Plain-text document sources

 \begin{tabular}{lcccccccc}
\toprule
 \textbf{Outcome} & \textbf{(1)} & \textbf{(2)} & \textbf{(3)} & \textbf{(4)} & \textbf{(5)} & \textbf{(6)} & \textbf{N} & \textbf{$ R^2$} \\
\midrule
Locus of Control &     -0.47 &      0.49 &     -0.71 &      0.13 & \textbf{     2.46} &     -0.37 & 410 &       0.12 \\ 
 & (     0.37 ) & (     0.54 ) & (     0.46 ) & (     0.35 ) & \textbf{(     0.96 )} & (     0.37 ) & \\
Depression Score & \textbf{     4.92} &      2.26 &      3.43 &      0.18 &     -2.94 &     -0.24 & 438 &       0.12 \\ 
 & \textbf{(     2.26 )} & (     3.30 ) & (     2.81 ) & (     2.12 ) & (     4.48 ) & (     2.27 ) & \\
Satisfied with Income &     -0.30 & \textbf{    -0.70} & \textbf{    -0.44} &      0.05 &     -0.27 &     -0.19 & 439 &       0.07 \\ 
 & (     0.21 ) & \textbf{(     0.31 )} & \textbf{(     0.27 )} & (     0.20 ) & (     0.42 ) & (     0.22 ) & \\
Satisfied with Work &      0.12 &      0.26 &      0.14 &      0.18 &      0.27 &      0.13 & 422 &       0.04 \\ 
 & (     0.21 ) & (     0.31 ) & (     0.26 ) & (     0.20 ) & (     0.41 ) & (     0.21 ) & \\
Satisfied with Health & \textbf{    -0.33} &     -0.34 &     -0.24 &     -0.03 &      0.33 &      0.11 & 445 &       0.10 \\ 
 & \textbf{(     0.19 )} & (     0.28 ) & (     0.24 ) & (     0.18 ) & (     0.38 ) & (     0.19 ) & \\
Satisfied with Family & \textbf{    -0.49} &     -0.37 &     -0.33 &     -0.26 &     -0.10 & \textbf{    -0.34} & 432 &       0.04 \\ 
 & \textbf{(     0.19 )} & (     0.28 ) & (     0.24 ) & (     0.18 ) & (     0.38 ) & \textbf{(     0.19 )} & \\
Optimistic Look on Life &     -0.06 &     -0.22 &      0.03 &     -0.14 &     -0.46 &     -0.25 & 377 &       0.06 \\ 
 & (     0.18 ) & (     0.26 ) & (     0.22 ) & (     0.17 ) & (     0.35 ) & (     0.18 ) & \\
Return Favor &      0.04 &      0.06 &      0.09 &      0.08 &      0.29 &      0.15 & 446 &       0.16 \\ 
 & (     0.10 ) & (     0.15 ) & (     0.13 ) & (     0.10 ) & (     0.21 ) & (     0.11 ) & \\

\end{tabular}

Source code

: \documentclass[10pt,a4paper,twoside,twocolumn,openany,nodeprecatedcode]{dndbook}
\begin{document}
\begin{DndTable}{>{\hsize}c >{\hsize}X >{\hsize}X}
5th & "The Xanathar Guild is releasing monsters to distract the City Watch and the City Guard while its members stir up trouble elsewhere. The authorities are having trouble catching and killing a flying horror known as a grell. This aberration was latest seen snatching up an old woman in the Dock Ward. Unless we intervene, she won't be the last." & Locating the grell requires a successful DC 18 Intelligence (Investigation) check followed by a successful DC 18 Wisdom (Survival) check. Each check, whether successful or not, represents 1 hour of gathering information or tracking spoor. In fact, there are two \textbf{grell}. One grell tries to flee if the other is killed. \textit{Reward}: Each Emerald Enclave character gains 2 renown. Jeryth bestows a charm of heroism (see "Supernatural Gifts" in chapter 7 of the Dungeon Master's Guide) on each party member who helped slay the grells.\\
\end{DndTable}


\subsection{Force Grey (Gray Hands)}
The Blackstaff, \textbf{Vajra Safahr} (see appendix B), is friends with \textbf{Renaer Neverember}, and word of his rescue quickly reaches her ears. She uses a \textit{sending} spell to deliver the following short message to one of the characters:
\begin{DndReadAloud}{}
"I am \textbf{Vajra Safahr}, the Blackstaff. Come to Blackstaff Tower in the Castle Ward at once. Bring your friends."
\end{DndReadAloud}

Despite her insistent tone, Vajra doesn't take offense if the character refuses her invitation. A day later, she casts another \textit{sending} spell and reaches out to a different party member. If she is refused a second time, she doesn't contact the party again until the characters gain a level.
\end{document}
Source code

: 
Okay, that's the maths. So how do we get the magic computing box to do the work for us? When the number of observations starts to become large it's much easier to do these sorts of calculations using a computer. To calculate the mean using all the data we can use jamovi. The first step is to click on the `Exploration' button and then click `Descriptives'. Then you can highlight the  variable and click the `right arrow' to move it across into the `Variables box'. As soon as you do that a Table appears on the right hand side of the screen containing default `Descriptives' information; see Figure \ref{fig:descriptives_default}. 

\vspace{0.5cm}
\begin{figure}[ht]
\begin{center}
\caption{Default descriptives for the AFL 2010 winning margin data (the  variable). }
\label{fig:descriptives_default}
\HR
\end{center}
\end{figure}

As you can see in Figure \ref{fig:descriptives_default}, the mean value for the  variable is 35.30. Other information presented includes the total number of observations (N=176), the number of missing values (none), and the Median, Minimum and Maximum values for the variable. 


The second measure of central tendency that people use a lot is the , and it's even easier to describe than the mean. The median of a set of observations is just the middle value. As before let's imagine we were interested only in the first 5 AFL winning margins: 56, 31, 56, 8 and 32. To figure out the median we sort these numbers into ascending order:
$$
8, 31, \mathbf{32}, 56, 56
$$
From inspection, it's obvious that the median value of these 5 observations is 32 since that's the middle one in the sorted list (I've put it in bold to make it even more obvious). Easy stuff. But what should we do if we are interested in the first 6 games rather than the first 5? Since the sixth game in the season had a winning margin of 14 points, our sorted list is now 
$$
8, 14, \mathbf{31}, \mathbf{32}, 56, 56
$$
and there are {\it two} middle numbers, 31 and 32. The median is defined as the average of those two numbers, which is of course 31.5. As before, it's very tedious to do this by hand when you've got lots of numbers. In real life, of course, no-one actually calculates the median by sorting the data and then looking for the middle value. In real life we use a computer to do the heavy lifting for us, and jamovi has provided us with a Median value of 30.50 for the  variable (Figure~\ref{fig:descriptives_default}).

* * *

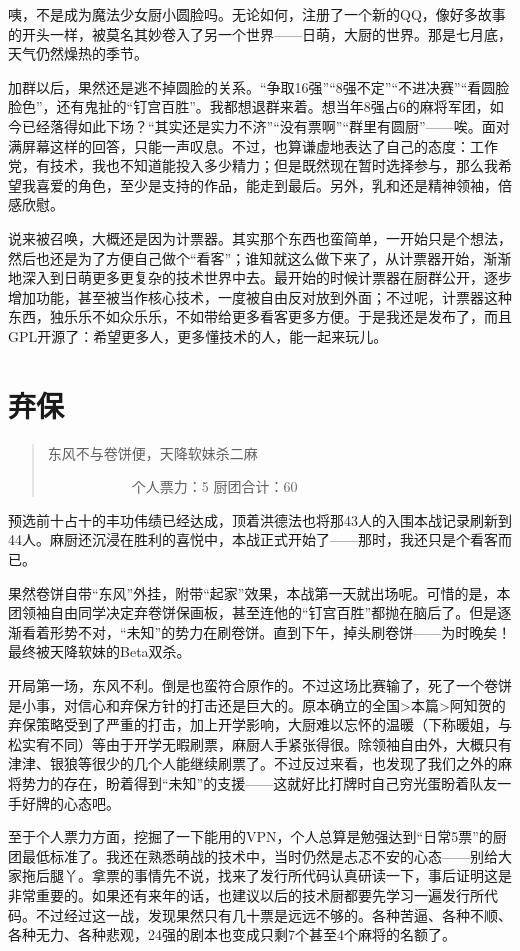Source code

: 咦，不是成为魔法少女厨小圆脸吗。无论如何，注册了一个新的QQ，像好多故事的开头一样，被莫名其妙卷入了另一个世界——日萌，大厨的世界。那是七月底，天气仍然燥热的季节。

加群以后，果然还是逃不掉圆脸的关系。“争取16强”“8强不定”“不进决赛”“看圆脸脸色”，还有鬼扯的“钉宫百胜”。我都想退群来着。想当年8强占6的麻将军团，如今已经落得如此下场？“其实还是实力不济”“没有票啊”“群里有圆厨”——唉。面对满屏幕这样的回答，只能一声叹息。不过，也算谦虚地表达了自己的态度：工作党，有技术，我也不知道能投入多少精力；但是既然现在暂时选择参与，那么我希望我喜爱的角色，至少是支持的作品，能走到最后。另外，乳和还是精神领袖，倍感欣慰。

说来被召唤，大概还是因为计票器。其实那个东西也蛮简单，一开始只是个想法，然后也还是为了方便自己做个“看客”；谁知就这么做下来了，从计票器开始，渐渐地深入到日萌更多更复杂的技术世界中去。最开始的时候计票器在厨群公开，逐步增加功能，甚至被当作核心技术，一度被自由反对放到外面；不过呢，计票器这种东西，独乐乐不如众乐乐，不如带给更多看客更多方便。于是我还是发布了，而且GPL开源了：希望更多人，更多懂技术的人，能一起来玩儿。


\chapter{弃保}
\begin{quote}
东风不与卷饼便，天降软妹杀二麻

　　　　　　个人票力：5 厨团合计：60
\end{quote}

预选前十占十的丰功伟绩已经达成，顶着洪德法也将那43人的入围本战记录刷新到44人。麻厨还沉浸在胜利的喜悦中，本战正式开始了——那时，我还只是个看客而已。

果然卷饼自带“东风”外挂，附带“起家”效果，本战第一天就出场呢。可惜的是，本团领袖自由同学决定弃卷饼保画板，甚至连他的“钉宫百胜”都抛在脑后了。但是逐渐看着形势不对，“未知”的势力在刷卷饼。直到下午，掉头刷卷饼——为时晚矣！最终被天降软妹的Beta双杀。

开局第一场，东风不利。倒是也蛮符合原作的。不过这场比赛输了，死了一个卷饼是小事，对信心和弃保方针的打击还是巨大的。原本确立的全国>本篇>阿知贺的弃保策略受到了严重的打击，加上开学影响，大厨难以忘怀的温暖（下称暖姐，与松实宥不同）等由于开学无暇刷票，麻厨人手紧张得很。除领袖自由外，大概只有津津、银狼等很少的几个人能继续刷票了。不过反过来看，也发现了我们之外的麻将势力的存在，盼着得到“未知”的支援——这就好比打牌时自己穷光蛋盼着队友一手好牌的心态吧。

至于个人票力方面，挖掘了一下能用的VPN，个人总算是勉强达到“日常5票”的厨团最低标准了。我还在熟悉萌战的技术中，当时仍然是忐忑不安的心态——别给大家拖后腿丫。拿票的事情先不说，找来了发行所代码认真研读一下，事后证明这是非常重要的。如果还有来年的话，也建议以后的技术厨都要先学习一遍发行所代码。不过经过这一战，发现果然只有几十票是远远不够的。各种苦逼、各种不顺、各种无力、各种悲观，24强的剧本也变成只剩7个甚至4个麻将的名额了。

---

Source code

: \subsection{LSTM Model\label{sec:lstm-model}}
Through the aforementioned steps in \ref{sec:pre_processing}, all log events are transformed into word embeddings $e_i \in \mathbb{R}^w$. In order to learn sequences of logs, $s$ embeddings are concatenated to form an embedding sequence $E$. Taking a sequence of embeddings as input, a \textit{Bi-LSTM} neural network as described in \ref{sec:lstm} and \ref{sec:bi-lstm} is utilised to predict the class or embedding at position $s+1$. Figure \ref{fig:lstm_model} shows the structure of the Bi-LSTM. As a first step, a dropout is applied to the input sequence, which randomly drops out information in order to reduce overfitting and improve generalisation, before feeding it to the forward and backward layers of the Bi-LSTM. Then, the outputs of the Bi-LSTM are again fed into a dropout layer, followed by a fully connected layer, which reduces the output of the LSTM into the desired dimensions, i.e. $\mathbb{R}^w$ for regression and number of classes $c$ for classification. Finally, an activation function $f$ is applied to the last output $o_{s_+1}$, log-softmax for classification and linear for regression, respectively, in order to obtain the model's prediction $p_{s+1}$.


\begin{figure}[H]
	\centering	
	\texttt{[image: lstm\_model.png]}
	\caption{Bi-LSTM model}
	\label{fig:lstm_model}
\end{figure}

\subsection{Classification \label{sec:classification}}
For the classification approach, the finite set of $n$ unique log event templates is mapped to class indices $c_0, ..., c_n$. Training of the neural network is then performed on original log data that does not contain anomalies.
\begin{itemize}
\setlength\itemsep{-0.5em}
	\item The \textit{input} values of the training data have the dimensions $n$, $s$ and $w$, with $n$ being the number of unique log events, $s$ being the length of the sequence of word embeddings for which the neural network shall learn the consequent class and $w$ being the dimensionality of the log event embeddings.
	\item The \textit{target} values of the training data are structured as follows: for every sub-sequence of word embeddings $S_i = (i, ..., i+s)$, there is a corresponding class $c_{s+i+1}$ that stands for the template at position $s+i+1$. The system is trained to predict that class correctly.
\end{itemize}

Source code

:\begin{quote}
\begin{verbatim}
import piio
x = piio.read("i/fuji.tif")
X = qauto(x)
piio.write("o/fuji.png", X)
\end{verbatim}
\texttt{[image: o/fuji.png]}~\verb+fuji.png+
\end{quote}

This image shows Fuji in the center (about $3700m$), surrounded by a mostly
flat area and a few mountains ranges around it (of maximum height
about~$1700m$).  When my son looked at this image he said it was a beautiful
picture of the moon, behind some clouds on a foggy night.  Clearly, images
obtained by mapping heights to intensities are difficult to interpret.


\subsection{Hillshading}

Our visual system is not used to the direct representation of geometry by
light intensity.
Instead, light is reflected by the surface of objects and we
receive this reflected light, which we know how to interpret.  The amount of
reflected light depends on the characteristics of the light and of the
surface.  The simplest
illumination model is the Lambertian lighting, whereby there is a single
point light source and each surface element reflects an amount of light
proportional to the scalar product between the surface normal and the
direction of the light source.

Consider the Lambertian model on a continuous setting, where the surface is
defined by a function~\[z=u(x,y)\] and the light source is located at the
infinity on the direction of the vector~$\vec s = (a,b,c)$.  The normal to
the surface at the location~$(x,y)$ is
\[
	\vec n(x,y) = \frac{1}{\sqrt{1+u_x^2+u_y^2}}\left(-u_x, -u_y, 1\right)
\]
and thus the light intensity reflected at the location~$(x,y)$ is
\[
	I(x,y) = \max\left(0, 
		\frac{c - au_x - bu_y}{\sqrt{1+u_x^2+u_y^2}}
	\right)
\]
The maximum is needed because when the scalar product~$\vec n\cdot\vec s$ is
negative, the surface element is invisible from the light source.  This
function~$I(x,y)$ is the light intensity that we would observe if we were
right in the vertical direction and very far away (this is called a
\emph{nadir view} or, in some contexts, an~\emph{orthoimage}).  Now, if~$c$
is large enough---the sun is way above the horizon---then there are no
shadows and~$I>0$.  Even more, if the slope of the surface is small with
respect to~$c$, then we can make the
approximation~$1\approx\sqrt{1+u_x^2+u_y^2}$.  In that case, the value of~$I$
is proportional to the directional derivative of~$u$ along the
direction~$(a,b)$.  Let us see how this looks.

→ TASK TO COMPLETE:
Please return only the lines above, starting at the line that has "From inspection, it's" and ending at the line that has "and there are", keeping both and leaving each one unchanged.

→ ANSWER SPACE:
From inspection, it's obvious that the median value of these 5 observations is 32 since that's the middle one in the sorted list (I've put it in bold to make it even more obvious). Easy stuff. But what should we do if we are interested in the first 6 games rather than the first 5? Since the sixth game in the season had a winning margin of 14 points, our sorted list is now 
$$
8, 14, \mathbf{31}, \mathbf{32}, 56, 56
$$
and there are {\it two} middle numbers, 31 and 32. The median is defined as the average of those two numbers, which is of course 31.5. As before, it's very tedious to do this by hand when you've got lots of numbers. In real life, of course, no-one actually calculates the median by sorting the data and then looking for the middle value. In real life we use a computer to do the heavy lifting for us, and jamovi has provided us with a Median value of 30.50 for the  variable (Figure~\ref{fig:descriptives_default}).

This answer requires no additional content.